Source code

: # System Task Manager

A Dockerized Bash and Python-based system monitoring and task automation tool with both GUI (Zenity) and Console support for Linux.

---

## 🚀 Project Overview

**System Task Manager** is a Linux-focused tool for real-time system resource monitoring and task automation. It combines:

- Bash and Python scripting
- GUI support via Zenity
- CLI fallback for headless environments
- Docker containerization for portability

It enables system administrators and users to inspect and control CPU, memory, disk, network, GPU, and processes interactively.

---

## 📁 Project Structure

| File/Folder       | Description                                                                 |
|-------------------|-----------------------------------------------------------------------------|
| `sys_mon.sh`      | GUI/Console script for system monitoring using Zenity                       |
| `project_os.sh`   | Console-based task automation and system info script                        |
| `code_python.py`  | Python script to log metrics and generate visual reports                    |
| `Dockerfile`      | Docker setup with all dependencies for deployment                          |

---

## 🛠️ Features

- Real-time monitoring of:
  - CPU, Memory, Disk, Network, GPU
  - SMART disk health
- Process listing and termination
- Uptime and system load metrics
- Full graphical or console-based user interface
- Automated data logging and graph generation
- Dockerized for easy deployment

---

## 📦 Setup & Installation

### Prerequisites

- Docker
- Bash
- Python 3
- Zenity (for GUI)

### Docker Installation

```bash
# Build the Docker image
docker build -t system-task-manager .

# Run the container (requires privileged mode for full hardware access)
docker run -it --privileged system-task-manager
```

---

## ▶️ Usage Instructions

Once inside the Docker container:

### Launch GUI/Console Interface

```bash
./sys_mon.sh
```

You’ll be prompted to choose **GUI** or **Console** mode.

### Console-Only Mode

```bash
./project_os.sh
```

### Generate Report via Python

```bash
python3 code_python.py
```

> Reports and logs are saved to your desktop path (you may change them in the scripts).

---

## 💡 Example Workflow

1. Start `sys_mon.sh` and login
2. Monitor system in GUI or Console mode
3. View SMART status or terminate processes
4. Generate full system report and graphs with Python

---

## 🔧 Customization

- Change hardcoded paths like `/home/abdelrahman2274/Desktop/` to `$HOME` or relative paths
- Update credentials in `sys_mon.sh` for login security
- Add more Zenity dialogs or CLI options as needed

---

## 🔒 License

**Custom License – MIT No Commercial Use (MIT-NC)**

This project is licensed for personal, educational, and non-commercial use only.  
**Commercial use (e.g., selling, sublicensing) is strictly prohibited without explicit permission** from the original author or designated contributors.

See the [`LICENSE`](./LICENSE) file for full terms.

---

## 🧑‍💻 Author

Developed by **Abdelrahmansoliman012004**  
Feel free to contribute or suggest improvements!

----

[Work required] Once you have read the entries, repeat them all exactly.

[Answer space]
Source code

: # System Task Manager

A Dockerized Bash and Python-based system monitoring and task automation tool with both GUI (Zenity) and Console support for Linux.

---

## 🚀 Project Overview

**System Task Manager** is a Linux-focused tool for real-time system resource monitoring and task automation. It combines:

- Bash and Python scripting
- GUI support via Zenity
- CLI fallback for headless environments
- Docker containerization for portability

It enables system administrators and users to inspect and control CPU, memory, disk, network, GPU, and processes interactively.

---

## 📁 Project Structure

| File/Folder       | Description                                                                 |
|-------------------|-----------------------------------------------------------------------------|
| `sys_mon.sh`      | GUI/Console script for system monitoring using Zenity                       |
| `project_os.sh`   | Console-based task automation and system info script                        |
| `code_python.py`  | Python script to log metrics and generate visual reports                    |
| `Dockerfile`      | Docker setup with all dependencies for deployment                          |

---

## 🛠️ Features

- Real-time monitoring of:
  - CPU, Memory, Disk, Network, GPU
  - SMART disk health
- Process listing and termination
- Uptime and system load metrics
- Full graphical or console-based user interface
- Automated data logging and graph generation
- Dockerized for easy deployment

---

## 📦 Setup & Installation

### Prerequisites

- Docker
- Bash
- Python 3
- Zenity (for GUI)

### Docker Installation

```bash
# Build the Docker image
docker build -t system-task-manager .

# Run the container (requires privileged mode for full hardware access)
docker run -it --privileged system-task-manager
```

---

## ▶️ Usage Instructions

Once inside the Docker container:

### Launch GUI/Console Interface

```bash
./sys_mon.sh
```

You’ll be prompted to choose **GUI** or **Console** mode.

### Console-Only Mode

```bash
./project_os.sh
```

### Generate Report via Python

```bash
python3 code_python.py
```

> Reports and logs are saved to your desktop path (you may change them in the scripts).

---

## 💡 Example Workflow

1. Start `sys_mon.sh` and login
2. Monitor system in GUI or Console mode
3. View SMART status or terminate processes
4. Generate full system report and graphs with Python

---

## 🔧 Customization

- Change hardcoded paths like `/home/abdelrahman2274/Desktop/` to `$HOME` or relative paths
- Update credentials in `sys_mon.sh` for login security
- Add more Zenity dialogs or CLI options as needed

---

## 🔒 License

**Custom License – MIT No Commercial Use (MIT-NC)**

This project is licensed for personal, educational, and non-commercial use only.  
**Commercial use (e.g., selling, sublicensing) is strictly prohibited without explicit permission** from the original author or designated contributors.

See the [`LICENSE`](./LICENSE) file for full terms.

---

## 🧑‍💻 Author

Developed by **Abdelrahmansoliman012004**  
Feel free to contribute or suggest improvements!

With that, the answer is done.